EXERCISE AIM: With the line containing "most one value." as the final line, restate exactly every line of the data below from the first one onward, and copy no pictures.
___ PROVIDED RECORDS ___
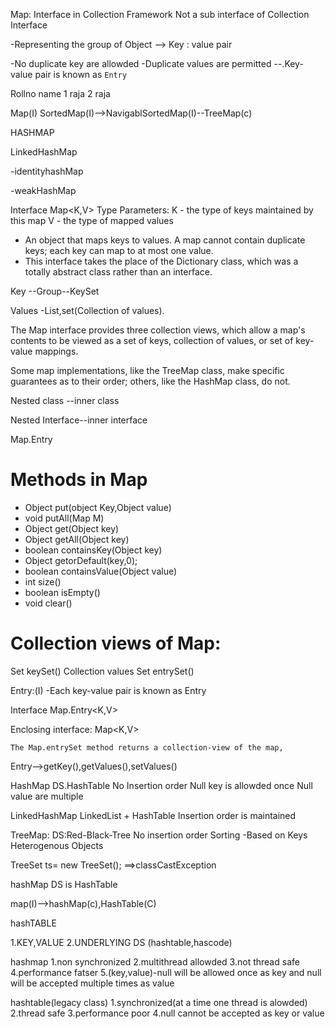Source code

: Map:
Interface in Collection Framework
Not a sub interface of Collection Interface

-Representing the group of Object --> Key : value pair

-No duplicate key are allowded
-Duplicate values are permitted
--.Key- value pair is known as `Entry`

Rollno  name
1        raja
2        raja


Map(I)                     SortedMap(I)-->NavigablSortedMap(I)--TreeMap(c)


HASHMAP

LinkedHashMap


-identityhashMap

-weakHashMap


Interface Map<K,V>
Type Parameters:
K - the type of keys maintained by this map
V - the type of mapped values

* An object that maps keys to values. A map cannot contain duplicate keys; each key can map to at most one value.
* This interface takes the place of the Dictionary class, which was a totally abstract class rather than an interface.

Key --Group--KeySet

Values -List,set(Collection of values).

The Map interface provides three collection views, which allow a map's contents to be viewed as a set of keys, collection of values, or set of key-value mappings. 

Some map implementations, like the TreeMap class, make specific guarantees as to their order; others, like the HashMap class, do not.

Nested class --inner class

Nested Interface--inner interface


Map.Entry

# Methods in Map
* Object put(object Key,Object value)
* void putAll(Map M)
* Object get(Object key)
* Object getAll(Object key)
* boolean containsKey(Object key)
* Object getorDefault(key,0);
* boolean containsValue(Object value)
* int size()
* boolean isEmpty()
* void clear() 

# Collection views of Map:
Set keySet()
Collection values
Set entrySet()

Entry:(I)
-Each key-value pair is known as Entry

Interface Map.Entry<K,V>

Enclosing interface:
Map<K,V>

`The Map.entrySet method returns a collection-view of the map, `

Entry-->getKey(),getValues(),setValues()

HashMap
DS.HashTable
No Insertion order
Null key is allowded once
Null value are multiple 

LinkedHashMap
LinkedList + HashTable
Insertion order is maintained

TreeMap:
DS:Red-Black-Tree
No insertion order
Sorting -Based on Keys
Heterogenous Objects

TreeSet ts= new TreeSet();
==>classCastException


hashMap DS is HashTable


map(I)-->hashMap(c),HashTable(C)


hashTABLE

1.KEY,VALUE
2.UNDERLYING DS (hashtable,hascode)

hashmap
1.non synchronized
2.multithread allowded
3.not thread safe
4.performance fatser
5.(key,value)-null will be allowed once as key and null will be accepted multiple times as value 


hashtable(legacy class)
1.synchronized(at a time one thread is alowded)
2.thread safe
3.performance poor
4.null cannot be accepted as key or value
___
RESULT:
Source code

: Map:
Interface in Collection Framework
Not a sub interface of Collection Interface

-Representing the group of Object --> Key : value pair

-No duplicate key are allowded
-Duplicate values are permitted
--.Key- value pair is known as `Entry`

Rollno  name
1        raja
2        raja


Map(I)                     SortedMap(I)-->NavigablSortedMap(I)--TreeMap(c)


HASHMAP

LinkedHashMap


-identityhashMap

-weakHashMap


Interface Map<K,V>
Type Parameters:
K - the type of keys maintained by this map
V - the type of mapped values

* An object that maps keys to values. A map cannot contain duplicate keys; each key can map to at most one value.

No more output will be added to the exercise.